WHAT IS EXPECTED
The line with "234 | 1.5% |" marks where to begin. Please copy it and each line after it to the end of the records below, exactly.

SOURCE RECORDS
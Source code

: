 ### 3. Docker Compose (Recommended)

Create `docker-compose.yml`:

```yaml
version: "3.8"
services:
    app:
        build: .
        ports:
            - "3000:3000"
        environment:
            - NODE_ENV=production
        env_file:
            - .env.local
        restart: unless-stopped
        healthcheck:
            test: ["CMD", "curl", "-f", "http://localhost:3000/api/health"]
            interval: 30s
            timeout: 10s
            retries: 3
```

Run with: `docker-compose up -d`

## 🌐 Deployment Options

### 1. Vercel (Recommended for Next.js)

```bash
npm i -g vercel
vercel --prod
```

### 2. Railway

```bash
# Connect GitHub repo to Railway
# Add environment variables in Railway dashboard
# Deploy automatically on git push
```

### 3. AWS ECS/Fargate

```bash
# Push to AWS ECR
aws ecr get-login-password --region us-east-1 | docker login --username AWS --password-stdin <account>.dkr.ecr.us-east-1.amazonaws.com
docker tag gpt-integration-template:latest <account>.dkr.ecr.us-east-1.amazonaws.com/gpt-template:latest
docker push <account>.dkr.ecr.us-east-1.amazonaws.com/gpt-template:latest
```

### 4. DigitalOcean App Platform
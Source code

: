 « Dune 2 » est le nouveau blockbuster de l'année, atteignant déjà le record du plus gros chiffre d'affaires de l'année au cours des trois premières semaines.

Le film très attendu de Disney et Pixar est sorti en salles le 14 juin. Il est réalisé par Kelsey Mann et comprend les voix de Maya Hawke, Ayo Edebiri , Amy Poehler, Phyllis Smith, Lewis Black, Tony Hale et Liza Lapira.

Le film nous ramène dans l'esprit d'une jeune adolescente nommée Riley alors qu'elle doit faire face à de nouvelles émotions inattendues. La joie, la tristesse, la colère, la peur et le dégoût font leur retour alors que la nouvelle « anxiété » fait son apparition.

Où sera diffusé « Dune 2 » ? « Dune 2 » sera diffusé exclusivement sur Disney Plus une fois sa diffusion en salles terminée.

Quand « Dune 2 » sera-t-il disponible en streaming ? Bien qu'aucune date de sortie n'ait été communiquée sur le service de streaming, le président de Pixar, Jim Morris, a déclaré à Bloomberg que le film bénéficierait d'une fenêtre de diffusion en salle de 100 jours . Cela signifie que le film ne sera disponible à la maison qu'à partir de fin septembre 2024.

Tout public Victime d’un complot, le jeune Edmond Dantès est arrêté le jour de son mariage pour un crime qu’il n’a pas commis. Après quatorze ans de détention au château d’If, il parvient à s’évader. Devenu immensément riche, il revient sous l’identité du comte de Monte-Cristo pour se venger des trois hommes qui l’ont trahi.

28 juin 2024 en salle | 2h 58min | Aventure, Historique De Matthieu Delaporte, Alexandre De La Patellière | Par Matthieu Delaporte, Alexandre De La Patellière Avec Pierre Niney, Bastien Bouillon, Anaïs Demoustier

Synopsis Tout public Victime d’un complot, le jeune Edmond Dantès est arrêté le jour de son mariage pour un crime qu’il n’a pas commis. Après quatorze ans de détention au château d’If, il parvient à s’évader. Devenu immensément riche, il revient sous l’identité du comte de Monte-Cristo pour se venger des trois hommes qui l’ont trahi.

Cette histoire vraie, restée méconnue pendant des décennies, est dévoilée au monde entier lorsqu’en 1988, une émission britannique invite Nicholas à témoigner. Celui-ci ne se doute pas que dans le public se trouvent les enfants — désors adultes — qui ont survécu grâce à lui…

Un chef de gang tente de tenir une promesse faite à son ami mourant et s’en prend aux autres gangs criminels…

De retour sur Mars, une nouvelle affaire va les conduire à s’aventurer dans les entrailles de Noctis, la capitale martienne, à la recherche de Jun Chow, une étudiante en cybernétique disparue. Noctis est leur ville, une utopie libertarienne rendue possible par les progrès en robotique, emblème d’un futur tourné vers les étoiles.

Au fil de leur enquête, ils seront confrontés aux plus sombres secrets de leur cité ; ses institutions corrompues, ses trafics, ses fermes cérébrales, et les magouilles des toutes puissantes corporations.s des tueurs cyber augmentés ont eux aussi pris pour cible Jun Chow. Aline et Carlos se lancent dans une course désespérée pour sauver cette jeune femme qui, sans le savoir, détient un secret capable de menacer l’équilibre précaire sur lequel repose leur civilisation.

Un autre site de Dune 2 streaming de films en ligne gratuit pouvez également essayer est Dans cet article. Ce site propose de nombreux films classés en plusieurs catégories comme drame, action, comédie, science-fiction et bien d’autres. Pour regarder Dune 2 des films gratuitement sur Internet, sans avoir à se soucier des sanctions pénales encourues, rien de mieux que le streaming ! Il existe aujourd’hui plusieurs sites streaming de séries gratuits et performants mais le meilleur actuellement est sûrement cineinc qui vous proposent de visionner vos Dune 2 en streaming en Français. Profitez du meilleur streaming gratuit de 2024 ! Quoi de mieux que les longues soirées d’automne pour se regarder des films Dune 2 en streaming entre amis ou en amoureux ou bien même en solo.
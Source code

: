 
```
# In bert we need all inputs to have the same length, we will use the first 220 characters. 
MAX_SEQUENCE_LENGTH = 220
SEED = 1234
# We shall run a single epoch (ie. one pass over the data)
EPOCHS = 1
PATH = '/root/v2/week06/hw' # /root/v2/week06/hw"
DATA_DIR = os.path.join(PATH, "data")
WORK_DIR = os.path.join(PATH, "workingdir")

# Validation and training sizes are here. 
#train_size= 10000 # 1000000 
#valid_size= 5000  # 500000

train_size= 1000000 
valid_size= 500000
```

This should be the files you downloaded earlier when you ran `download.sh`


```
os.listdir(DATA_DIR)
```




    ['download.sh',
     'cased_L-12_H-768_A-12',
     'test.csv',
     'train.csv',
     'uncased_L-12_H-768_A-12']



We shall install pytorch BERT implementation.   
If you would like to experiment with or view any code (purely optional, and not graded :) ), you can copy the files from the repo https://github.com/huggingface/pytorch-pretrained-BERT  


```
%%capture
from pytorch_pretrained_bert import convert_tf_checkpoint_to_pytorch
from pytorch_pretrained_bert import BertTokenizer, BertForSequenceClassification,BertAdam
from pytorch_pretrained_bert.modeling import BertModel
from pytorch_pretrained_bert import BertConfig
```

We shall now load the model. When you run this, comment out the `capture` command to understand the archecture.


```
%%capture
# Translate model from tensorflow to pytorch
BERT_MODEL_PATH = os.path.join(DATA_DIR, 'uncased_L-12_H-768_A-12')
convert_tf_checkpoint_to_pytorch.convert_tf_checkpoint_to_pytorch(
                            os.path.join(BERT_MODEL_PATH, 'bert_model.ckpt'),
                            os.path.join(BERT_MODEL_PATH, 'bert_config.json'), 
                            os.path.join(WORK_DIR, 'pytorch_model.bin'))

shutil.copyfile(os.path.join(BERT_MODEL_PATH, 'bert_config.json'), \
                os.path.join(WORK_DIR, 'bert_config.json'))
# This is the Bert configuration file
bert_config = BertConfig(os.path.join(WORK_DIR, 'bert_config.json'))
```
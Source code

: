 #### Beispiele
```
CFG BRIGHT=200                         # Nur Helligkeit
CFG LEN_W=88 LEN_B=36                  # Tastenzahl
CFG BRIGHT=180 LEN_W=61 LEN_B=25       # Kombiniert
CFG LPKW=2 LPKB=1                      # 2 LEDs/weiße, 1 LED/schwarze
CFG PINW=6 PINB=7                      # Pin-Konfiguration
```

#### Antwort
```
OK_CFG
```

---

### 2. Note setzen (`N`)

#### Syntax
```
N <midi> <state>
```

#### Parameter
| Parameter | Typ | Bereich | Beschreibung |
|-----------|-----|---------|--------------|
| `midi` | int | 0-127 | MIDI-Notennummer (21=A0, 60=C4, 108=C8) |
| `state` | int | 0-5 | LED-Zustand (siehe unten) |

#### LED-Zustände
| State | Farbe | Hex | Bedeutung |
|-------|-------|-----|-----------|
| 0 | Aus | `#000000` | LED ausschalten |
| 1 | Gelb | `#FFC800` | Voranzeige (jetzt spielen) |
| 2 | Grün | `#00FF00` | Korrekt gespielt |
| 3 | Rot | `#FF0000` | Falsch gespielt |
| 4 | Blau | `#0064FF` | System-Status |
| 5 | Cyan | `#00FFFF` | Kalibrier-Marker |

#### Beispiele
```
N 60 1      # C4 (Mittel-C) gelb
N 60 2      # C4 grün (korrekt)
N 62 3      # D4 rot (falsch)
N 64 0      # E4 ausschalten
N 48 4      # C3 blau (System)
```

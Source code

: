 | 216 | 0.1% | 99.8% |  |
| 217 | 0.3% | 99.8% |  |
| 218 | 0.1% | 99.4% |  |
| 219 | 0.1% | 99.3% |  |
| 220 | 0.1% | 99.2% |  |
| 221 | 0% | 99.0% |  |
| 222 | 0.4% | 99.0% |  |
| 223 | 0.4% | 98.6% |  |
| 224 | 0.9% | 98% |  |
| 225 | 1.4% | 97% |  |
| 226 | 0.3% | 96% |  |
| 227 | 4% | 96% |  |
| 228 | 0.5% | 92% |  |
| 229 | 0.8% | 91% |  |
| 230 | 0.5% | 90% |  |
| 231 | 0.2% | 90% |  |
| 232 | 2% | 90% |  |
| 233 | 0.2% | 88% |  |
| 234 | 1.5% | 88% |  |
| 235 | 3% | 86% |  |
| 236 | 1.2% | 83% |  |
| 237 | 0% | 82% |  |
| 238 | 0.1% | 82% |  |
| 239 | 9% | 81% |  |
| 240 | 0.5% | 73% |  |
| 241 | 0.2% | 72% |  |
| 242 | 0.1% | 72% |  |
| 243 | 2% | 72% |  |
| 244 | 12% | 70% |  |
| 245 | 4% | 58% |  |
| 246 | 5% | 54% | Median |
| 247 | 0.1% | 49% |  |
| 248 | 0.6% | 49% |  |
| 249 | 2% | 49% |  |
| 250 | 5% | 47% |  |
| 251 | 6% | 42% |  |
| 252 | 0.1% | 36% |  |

RESPONSE TO THE TASK
| 234 | 1.5% | 88% |  |
| 235 | 3% | 86% |  |
| 236 | 1.2% | 83% |  |
| 237 | 0% | 82% |  |
| 238 | 0.1% | 82% |  |
| 239 | 9% | 81% |  |
| 240 | 0.5% | 73% |  |
| 241 | 0.2% | 72% |  |
| 242 | 0.1% | 72% |  |
| 243 | 2% | 72% |  |
| 244 | 12% | 70% |  |
| 245 | 4% | 58% |  |
| 246 | 5% | 54% | Median |
| 247 | 0.1% | 49% |  |
| 248 | 0.6% | 49% |  |
| 249 | 2% | 49% |  |
| 250 | 5% | 47% |  |
| 251 | 6% | 42% |  |
| 252 | 0.1% | 36% |  |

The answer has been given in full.